RECORDS PROVIDED:

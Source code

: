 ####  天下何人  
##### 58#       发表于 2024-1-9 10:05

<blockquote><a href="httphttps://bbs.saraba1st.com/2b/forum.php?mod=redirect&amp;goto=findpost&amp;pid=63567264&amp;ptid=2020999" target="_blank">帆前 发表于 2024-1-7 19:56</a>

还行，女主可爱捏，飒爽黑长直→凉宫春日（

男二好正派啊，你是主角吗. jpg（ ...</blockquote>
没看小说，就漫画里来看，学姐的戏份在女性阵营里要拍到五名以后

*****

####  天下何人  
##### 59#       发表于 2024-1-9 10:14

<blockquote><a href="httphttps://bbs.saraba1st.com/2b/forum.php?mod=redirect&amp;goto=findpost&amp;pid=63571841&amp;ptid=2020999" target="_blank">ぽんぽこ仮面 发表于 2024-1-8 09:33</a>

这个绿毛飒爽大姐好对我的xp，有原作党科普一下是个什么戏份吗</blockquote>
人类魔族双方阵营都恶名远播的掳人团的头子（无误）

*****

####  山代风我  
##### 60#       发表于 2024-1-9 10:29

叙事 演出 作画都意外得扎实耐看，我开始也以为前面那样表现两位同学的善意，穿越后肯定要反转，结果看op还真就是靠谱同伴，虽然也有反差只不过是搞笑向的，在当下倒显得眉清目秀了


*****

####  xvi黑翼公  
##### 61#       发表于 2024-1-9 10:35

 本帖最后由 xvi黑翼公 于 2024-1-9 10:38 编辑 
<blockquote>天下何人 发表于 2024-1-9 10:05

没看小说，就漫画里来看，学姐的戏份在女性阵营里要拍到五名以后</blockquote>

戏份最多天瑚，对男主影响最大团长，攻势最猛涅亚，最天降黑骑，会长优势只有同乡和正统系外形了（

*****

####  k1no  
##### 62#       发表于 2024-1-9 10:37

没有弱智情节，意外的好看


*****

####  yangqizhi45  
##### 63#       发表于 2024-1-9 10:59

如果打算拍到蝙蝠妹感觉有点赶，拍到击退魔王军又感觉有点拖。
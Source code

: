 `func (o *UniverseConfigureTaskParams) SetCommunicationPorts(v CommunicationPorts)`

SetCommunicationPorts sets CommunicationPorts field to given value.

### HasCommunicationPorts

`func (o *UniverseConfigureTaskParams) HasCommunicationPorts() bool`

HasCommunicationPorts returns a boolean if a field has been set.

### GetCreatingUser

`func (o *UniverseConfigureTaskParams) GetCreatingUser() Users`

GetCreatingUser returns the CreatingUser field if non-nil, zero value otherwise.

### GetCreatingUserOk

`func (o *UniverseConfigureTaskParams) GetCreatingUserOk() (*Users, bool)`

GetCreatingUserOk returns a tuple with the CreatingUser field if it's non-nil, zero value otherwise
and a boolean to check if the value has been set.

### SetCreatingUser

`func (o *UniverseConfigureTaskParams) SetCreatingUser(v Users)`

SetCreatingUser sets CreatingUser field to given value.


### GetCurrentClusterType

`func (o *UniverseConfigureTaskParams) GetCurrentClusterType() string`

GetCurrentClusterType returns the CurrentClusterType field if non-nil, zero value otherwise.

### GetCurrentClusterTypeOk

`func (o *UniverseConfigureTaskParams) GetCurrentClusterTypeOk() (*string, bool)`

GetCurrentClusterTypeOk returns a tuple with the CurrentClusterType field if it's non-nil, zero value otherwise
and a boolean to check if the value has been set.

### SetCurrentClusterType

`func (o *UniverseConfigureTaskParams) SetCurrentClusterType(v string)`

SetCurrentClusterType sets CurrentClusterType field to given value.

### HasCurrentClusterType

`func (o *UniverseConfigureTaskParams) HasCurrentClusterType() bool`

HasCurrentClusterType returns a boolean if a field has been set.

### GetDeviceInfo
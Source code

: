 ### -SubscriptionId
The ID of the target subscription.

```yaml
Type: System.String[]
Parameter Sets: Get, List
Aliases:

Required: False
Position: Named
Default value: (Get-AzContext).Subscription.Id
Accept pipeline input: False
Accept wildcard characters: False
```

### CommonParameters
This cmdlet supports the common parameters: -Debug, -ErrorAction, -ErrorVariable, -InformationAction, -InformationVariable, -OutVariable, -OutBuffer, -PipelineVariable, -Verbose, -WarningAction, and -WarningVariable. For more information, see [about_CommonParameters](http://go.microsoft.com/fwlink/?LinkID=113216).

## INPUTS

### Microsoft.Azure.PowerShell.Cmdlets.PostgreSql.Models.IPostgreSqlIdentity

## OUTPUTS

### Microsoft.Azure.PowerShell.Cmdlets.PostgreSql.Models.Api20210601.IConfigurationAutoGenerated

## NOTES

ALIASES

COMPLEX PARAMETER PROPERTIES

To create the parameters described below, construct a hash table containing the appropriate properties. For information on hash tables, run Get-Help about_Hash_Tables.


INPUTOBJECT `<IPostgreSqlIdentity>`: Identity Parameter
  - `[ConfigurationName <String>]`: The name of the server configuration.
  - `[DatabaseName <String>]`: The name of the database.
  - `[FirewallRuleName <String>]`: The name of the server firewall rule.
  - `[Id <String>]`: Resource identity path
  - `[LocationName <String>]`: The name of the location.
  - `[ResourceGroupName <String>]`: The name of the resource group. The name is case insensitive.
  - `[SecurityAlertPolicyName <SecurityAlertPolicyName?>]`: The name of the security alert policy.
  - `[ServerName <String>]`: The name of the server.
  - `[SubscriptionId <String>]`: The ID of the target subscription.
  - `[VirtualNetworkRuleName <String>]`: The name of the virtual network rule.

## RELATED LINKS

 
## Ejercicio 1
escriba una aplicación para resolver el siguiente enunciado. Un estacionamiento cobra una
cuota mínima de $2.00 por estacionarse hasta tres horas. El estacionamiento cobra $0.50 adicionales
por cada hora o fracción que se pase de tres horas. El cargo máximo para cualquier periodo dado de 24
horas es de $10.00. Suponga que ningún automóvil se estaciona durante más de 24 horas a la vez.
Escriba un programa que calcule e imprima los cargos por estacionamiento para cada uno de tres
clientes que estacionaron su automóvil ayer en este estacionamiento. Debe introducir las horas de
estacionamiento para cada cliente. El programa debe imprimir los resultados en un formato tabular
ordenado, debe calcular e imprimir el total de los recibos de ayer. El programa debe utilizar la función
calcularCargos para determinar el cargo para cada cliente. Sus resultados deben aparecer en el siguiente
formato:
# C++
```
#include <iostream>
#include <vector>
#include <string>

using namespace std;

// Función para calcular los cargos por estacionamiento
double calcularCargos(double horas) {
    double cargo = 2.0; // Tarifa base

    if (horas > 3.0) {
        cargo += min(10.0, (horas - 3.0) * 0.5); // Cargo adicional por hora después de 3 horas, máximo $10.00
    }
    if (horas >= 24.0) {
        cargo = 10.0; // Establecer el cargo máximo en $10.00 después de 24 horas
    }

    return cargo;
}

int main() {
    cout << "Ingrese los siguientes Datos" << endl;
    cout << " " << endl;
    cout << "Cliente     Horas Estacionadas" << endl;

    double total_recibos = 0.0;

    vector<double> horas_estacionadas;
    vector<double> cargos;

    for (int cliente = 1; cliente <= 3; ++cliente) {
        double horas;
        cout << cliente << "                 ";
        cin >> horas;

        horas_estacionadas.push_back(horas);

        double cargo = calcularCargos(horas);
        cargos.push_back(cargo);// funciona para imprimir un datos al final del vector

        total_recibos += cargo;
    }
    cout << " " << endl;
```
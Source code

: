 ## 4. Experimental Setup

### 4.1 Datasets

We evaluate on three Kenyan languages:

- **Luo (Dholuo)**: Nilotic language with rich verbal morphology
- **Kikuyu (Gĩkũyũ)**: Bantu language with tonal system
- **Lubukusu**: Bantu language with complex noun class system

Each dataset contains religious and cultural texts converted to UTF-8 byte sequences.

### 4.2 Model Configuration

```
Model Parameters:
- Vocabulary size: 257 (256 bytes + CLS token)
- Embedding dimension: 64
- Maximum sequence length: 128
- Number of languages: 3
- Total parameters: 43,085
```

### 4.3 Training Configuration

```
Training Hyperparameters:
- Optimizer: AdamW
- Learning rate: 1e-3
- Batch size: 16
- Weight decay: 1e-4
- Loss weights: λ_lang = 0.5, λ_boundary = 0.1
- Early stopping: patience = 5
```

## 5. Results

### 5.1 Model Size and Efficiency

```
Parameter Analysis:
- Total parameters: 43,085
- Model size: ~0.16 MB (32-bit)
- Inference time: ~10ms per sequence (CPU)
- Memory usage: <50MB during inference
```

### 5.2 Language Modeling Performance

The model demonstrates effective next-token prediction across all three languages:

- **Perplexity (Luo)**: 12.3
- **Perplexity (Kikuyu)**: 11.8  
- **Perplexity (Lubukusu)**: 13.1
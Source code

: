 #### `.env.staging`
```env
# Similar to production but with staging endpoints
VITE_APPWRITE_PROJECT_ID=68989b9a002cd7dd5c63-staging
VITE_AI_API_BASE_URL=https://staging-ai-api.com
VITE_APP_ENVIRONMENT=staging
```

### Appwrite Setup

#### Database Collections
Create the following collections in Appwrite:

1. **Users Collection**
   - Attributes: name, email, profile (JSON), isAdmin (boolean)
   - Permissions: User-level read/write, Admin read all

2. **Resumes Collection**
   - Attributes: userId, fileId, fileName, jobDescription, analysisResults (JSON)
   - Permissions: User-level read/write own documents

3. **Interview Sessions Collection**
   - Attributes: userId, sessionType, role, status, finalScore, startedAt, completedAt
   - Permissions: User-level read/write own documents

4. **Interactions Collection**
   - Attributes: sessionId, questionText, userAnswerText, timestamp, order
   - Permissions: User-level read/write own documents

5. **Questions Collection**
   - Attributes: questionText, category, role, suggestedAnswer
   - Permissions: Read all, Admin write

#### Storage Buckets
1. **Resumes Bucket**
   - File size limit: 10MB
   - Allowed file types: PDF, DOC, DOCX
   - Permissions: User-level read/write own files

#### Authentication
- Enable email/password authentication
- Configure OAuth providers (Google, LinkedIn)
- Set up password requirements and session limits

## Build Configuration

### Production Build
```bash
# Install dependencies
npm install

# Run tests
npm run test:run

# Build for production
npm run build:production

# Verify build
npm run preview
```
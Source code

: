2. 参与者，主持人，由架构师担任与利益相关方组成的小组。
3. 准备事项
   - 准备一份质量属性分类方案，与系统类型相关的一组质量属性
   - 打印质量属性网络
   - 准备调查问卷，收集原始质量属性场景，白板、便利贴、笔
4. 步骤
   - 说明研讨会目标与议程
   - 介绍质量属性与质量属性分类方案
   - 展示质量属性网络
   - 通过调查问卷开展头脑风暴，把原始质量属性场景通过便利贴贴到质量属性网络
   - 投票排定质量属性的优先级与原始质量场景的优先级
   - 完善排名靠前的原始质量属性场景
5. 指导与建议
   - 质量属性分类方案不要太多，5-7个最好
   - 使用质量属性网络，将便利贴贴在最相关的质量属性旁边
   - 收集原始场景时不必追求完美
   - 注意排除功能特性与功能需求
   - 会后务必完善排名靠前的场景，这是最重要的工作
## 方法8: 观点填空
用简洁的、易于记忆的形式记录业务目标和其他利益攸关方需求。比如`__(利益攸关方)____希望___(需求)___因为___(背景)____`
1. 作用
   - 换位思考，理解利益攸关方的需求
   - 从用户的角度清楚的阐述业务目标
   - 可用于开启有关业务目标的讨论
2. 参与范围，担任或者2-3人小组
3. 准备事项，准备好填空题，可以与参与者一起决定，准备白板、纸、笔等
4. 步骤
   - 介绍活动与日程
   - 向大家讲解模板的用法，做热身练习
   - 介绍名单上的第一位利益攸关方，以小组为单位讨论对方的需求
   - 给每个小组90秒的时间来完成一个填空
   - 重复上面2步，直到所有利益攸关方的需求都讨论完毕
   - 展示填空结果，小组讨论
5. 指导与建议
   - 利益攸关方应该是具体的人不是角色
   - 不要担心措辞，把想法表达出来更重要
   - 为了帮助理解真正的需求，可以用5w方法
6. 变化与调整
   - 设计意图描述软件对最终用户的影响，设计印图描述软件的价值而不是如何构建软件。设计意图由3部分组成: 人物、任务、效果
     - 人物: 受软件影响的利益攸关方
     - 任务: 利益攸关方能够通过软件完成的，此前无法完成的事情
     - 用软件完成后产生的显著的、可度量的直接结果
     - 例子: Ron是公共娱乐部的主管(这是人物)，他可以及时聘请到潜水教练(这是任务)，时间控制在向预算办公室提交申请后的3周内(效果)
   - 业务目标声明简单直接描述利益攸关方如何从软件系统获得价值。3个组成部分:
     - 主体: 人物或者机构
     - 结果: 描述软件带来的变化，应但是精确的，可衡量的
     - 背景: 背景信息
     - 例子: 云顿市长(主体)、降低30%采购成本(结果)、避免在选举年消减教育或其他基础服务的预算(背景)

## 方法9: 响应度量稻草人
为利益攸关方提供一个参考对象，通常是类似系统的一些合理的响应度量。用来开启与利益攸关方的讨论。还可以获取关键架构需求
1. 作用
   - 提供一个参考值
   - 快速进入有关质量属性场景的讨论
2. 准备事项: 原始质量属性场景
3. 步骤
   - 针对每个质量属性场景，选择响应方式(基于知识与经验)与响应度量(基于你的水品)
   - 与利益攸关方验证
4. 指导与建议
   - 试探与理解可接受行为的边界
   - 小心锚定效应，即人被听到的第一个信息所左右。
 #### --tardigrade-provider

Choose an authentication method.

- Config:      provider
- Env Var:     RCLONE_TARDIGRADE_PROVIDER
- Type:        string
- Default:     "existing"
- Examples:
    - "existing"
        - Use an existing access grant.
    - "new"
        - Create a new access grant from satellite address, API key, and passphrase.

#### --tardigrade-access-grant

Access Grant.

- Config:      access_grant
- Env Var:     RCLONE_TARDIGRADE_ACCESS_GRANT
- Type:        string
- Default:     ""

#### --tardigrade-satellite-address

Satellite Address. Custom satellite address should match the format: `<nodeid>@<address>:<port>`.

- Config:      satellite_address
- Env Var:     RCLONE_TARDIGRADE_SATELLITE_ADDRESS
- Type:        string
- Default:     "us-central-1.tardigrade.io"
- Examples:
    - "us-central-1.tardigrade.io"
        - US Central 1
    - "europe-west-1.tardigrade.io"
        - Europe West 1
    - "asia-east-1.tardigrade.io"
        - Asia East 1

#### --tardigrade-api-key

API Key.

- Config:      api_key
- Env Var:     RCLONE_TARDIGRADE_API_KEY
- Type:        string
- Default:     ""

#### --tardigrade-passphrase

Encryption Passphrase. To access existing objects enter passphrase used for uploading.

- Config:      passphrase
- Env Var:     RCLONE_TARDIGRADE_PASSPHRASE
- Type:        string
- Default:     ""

HOW TO COMPLETE THIS TASK: Look through the data above and return exactly the lines from the one that contains "发表于 2024-1-8 09:33</a>" to the one that contains "本帖最后由 xvi黑翼公 于 2024-1-9 10:38 编辑", inclusive, with nothing else.

RESPONSE:
<blockquote><a href="httphttps://bbs.saraba1st.com/2b/forum.php?mod=redirect&amp;goto=findpost&amp;pid=63571841&amp;ptid=2020999" target="_blank">ぽんぽこ仮面 发表于 2024-1-8 09:33</a>

这个绿毛飒爽大姐好对我的xp，有原作党科普一下是个什么戏份吗</blockquote>
人类魔族双方阵营都恶名远播的掳人团的头子（无误）

*****

####  山代风我  
##### 60#       发表于 2024-1-9 10:29

叙事 演出 作画都意外得扎实耐看，我开始也以为前面那样表现两位同学的善意，穿越后肯定要反转，结果看op还真就是靠谱同伴，虽然也有反差只不过是搞笑向的，在当下倒显得眉清目秀了


*****

####  xvi黑翼公  
##### 61#       发表于 2024-1-9 10:35

 本帖最后由 xvi黑翼公 于 2024-1-9 10:38 编辑 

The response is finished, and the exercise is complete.